Dicen mis amigos que soy la que mejores necrológicas escribe. Algunos, no sin cierta coña, incluso me han pedido que se las escriba en vida para poder leerlas; no se la quieren perder.
En Zamora el sol hoy es azul rabioso, azul primavera, y el calor aprieta en este veroño de hojas secas y ganas de piscina, este octubre que no parece octubre. Hace apenas unas horas, en esta tierra de cielos limpios y piedras románicas se nos iba quien hizo de la madera, la piedra y el bronce su lenguaje. Ricardo Flecha, escultor, amigo. Una flecha de ida y vuelta del corazón a la madera y de la madera al corazón.
De Ricardo escribirán que es uno de los máximos exponentes de la escultura religiosa y de la imaginería en Castilla y León. Y lo era, con su obra expresionista, que interpela, que no deja indiferente a nadie: sus Cristos retorcidos de dolor, tan humanos; sus Vírgenes, madres de corazón roto, de latido congelado; su Barandales espigado, enjuto, que anuncia en bronce la salida de las procesiones, las que van por dentro, las de cada día.

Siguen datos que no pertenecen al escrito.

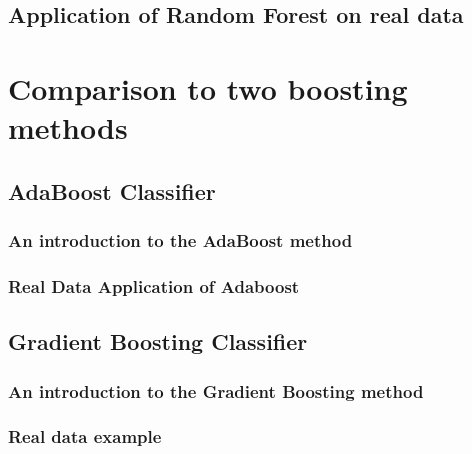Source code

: \subsection{Application of Random Forest on real data}
\label{sec:real_data}



\section{Comparison to two boosting methods}


\subsection{AdaBoost Classifier}
\label{sec:adaboost}

\subsubsection{An introduction to the AdaBoost method}


\subsubsection{Real Data Application of Adaboost}

\subsection{Gradient Boosting Classifier}
\label{sec:gradient_boosting}

\subsubsection{An introduction to the Gradient Boosting method}

\subsubsection{Real data example}
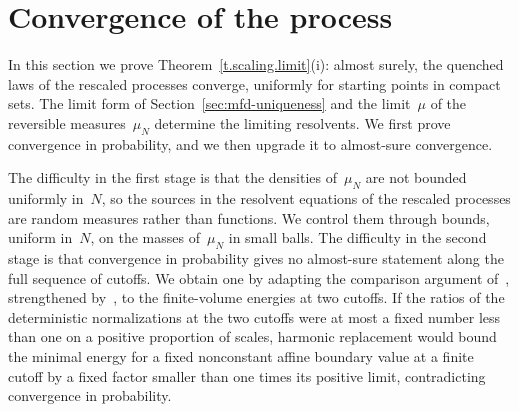 \documentclass[11pt]{amsart}
\begin{document}
\section{Convergence of the process}
\label{sec:mfd-process-convergence}

In this section we prove Theorem~\ref{t.scaling.limit}(i): almost surely, the quenched laws of the rescaled processes converge, uniformly for starting points in compact sets. The limit form of Section~\ref{sec:mfd-uniqueness} and the limit~$\mu$ of the reversible measures~$\mu_N$ determine the limiting resolvents. We first prove convergence in probability, and we then upgrade it to almost-sure convergence.

\smallskip

The difficulty in the first stage is that the densities of~$\mu_N$ are not bounded uniformly in~$N$, so the sources in the resolvent equations of the rescaled processes are random measures rather than functions. We control them through bounds, uniform in~$N$, on the masses of~$\mu_N$ in small balls. The difficulty in the second stage is that convergence in probability gives no almost-sure statement along the full sequence of cutoffs. We obtain one by adapting the comparison argument of~\citet[Section~3.4]{DGComparison}, strengthened by~\citet[Lemma~3.11]{Devlin2024}, to the finite-volume energies at two cutoffs. If the ratios of the deterministic normalizations at the two cutoffs were at most a fixed number less than one on a positive proportion of scales, harmonic replacement would bound the minimal energy for a fixed nonconstant affine boundary value at a finite cutoff by a fixed factor smaller than one times its positive limit, contradicting convergence in probability.

\smallskip
\end{document}

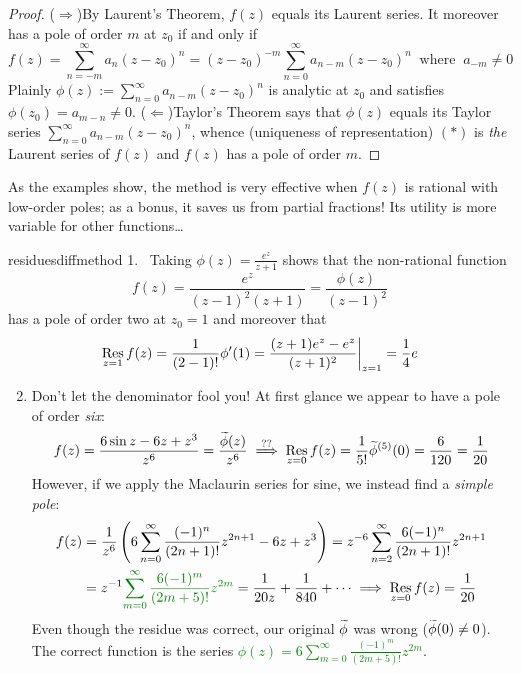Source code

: \begin{proof}
($\Rightarrow$)\quad By Laurent's Theorem, $f(z)$ equals its Laurent series. It moreover has a pole of order $m$ at $z_0$ if and only if
\[f(z)=\sum_{n=-m}^\infty a_n(z-z_0)^n =(z-z_0)^{-m}\sum_{n=0}^\infty a_{n-m}(z-z_0)^n\ \text{ where }\ a_{-m}\neq 0\tag{$\ast$}\]
Plainly $\phi(z):=\sum\limits_{n=0}^\infty a_{n-m}(z-z_0)^n$ is analytic at $z_0$ and satisfies $\phi(z_0)=a_{m-n}\neq 0$.\smallbreak
($\Leftarrow$)\quad Taylor's Theorem says that $\phi(z)$ equals its Taylor series $\sum\limits_{n=0}^\infty a_{n-m}(z-z_0)^n$, whence (uniqueness of representation) $(\ast)$ is \emph{the} Laurent series of $f(z)$ and $f(z)$ has a pole of order $m$.
\end{proof}

As the examples show, the method is very effective when $f(z)$ is rational with low-order poles; as a bonus, it saves us from partial fractions! Its utility is more variable for other functions\ldots

\begin{examples}{}{residuesdiffmethod}
\hangindent\leftmargini
\textup{1.} \ Taking $\phi(z)=\frac{e^z}{z+1}$ shows that the non-rational function
\[f(z)=\frac{e^z}{(z-1)^2(z+1)}=\frac{\phi(z)}{(z-1)^2}\]
has a pole of order two at $z_0=1$ and moreover that
\[\operatorname*{Res}_{z=1}f(z)=\frac 1{(2-1)!}\phi'(1)=\frac{(z+1)e^z-e^z}{(z+1)^2}\bigg|_{z=1} =\frac 14e\]
\begin{enumerate}\setcounter{enumi}{1}
  \item\label{ex:residuesdiffmethod2} Don't let the denominator fool you! At first glance we appear to have a pole of order \emph{six}: 
	\[f(z)=\frac{6\sin z-6z+z^3}{z^6}=\frac{\smash[t]{\widetilde\phi(z)}}{z^6}\overset{\text{??}}{\implies} \operatorname*{Res}_{z=0}f(z)=\frac 1{5!}\widetilde\phi^{(5)}(0)=\frac 6{120}=\frac 1{20}\]
	However, if we apply the Maclaurin series for sine, we instead find a \emph{simple pole}:
	\begin{align*}
  f(z)&=\frac 1{z^6}\left(6\sum_{n=0}^\infty\frac{(-1)^n}{(2n+1)!}z^{2n+1}-6z+z^3\right)=z^{-6}\sum_{n=2}^\infty\frac{6(-1)^n}{(2n+1)!}z^{2n+1}\\
  &=z^{-1}\textcolor{Green}{\sum_{m=0}^\infty\frac{6(-1)^m}{(2m+5)!}z^{2m}}=\frac 1{20z}+\frac 1{840}+\cdots\implies \Resl{z=0}f(z)=\frac 1{20}
  \end{align*}
  Even though the residue was correct, our original $\smash[t]{\widetilde\phi}$ was wrong ($\smash[t]{\widetilde\phi}(0)\neq 0$). The correct function is the series \textcolor{Green}{$\phi(z)=6\sum\limits_{m=0}^\infty\frac{(-1)^m}{(2m+5)!}z^{2m}$}.
\end{enumerate}
\end{examples}


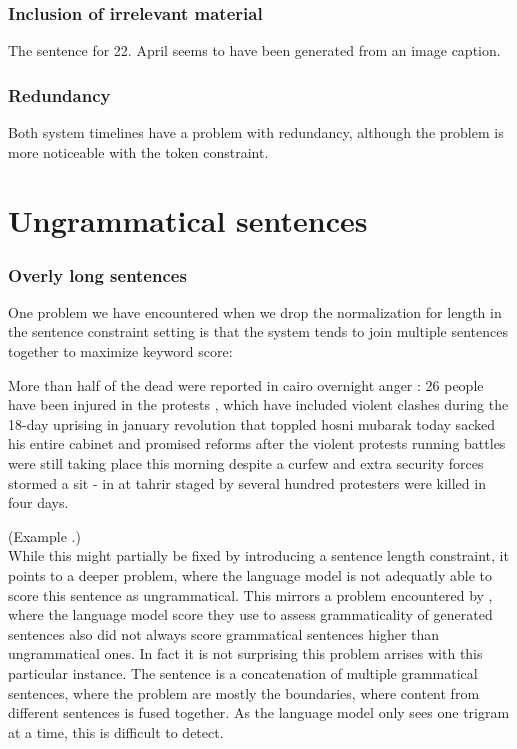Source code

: \documentclass[a4paper,BCOR=10mm]{report}
\newcounter{quotecount}[chapter]
\newcommand{\countquote}[1]{\vspace{1cm}\refstepcounter{quotecount}%
     \parbox{9cm}{#1}\hspace*{1cm}(Example \thechapter.\arabic{quotecount})\\[1cm]}
\numberwithin{lemma}{chapter}
\numberwithin{definition}{chapter}
\begin{document}
\subsubsection{Inclusion of irrelevant material}

The sentence for 22. April seems to have been generated from an image caption.

\subsubsection{Redundancy}

Both system timelines have a problem with redundancy, although the problem is more noticeable with the token constraint.


\section{Ungrammatical sentences}

\subsubsection{Overly long sentences}

One problem we have encountered when we drop the normalization for length in the sentence constraint setting is that the system tends to join multiple sentences together to maximize keyword score:

\countquote{
More than half of the dead were reported in cairo overnight anger : 26 people have been injured in the protests , which have included violent clashes during the 18-day uprising in january revolution that toppled hosni mubarak today sacked his entire cabinet and promised reforms after the violent protests running battles were still taking place this morning despite a curfew and extra security forces stormed a sit - in at tahrir staged by several hundred protesters were killed in four days.
}

While this might partially be fixed by introducing a sentence length constraint, it points to a deeper problem, where the language model is not adequatly able to score this sentence as ungrammatical.
This mirrors a problem encountered by \citet{mckeown}, where the language model score they use to assess grammaticality of generated sentences also did not always score grammatical sentences higher than ungrammatical ones. In fact it is not surprising this problem arrises with this particular instance. The sentence is a concatenation of multiple grammatical sentences, where the problem are mostly the boundaries, where content from different sentences is fused together. As the language model only sees one trigram at a time, this is difficult to detect.
\end{document}
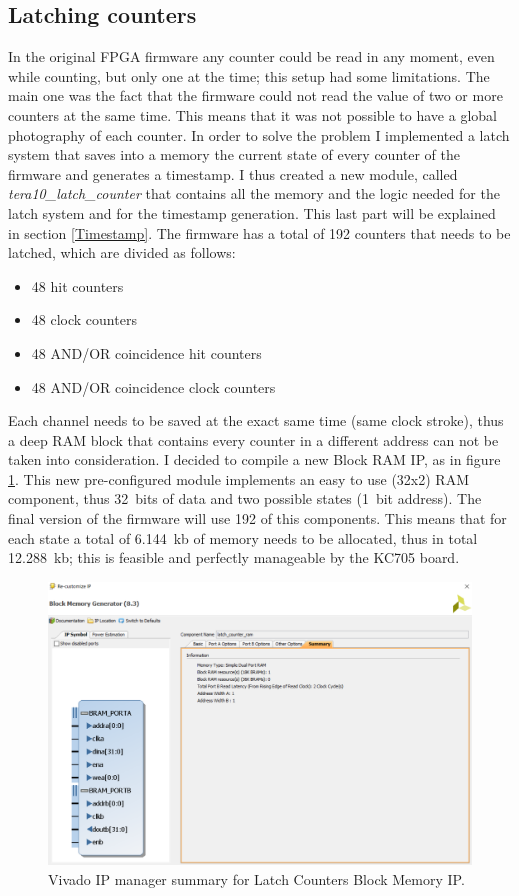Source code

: \subsection{Latching counters}\label{Latch}
\noindent In the original FPGA firmware any counter could be read in any moment, even while counting, but only one at the time; this setup had some limitations.
The main one was the fact that the firmware could not read the value of two or more counters at the same time.
This means that it was not possible to have a global photography of each counter.
In order to solve the problem I implemented a latch system that saves into a memory the current state of every counter of the firmware and generates a timestamp.
I thus created a new module, called \textit{tera10\_latch\_counter} that contains all the memory and the logic needed for the latch system and for the timestamp generation. This last part will be explained in section \ref{Timestamp}.
The firmware has a total of 192 counters that needs to be latched, which are divided as follows:
\begin{itemize}
	\item 48 hit counters
	\item 48 clock counters
	\item 48 AND/OR coincidence hit counters
	\item 48 AND/OR coincidence clock counters
\end{itemize}
\noindent Each channel needs to be saved at the exact same time (same clock stroke), thus a deep RAM block that contains every counter in a different address can not be taken into consideration.
I decided to compile a new Block RAM IP, as in figure \ref{fig:ramip}. This new pre-configured module implements an easy to use (32x2) RAM component, thus 32~bits of data and two possible states (1~bit address). The final version of the firmware will use 192 of this components.
This means that for each state a total of 6.144~kb of memory needs to be allocated, thus in total 12.288~kb; this is feasible and perfectly manageable by the KC705 board. 
\begin{figure}[H]
	\centering
	\includegraphics[width=0.5\linewidth]{IMG/ch4/LATCH_RAM_IP}
	\caption{Vivado IP manager summary for Latch Counters Block Memory IP.}
	\label{fig:ramip}
\end{figure}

Lo era, con la rústica lana de las capas de honras alistanas llevada al bronce, tallada en la madera hilo a hilo, trazo a trazo, como la propia tierra de Aliste, que pierde hijos a golpe de gubia, jirón a jirón, modelando soledades; como sus hombres ancianos y venerables, como los blancos cofrades de Bercianos, que visten por túnica su propia mortaja; como la madre sanabresa de pañuelo negro con su pequeño en brazos que mira hacia la montaña por donde bajó el agua que sepultó el pueblo de Ribadelago, buscando respuestas en el aire, en el agua.
Os hablarán de sus Nazarenos, de sus Cristos, su Ecce Homo apretado de carnes, sus piedades, del Yacente que duerme a los pies de Nuestra Madre; de sus imágenes en Zamora, León, Valladolid, Toro, Vigo, Zaragoza o Medina del Campo, que salen a las calles en los días de la Pasión. De sus cruces de texturas rugosas y crucificados, sus volúmenes y formas, su lenguaje transgresor, sus conceptos nuevos, su valentía, su provocación. Aquella primera maravillosa exposición en Casanova que deslumbraba según entrabas por la puerta. Nuestros encuentros y desencuentros por los egos bobos de la adolescencia tardía, tantas vivencias, tantas cosas, sus padres y los míos, aquel brindis de cumpleaños, el abanderado del primer Coro Sacro, las películas de Super8.
Hoy, bajo el cielo azul limpio y este sol implacable, regreso al estudio de aquel niño, aquel adolescente que ya jugaba con la madera y nos ponía películas de Cine Exin a mis hermanos y a mí, donde olía a plátano por el almacén de fruta paterno y a los líquidos de revelar las viejas fotos en blanco y negro que son parte de nuestra vida; donde culminábamos la procesión del Viernes de Dolores con una chocolatada para los amigos y tantas noches de Semana Santa con chupitos y aceitadas.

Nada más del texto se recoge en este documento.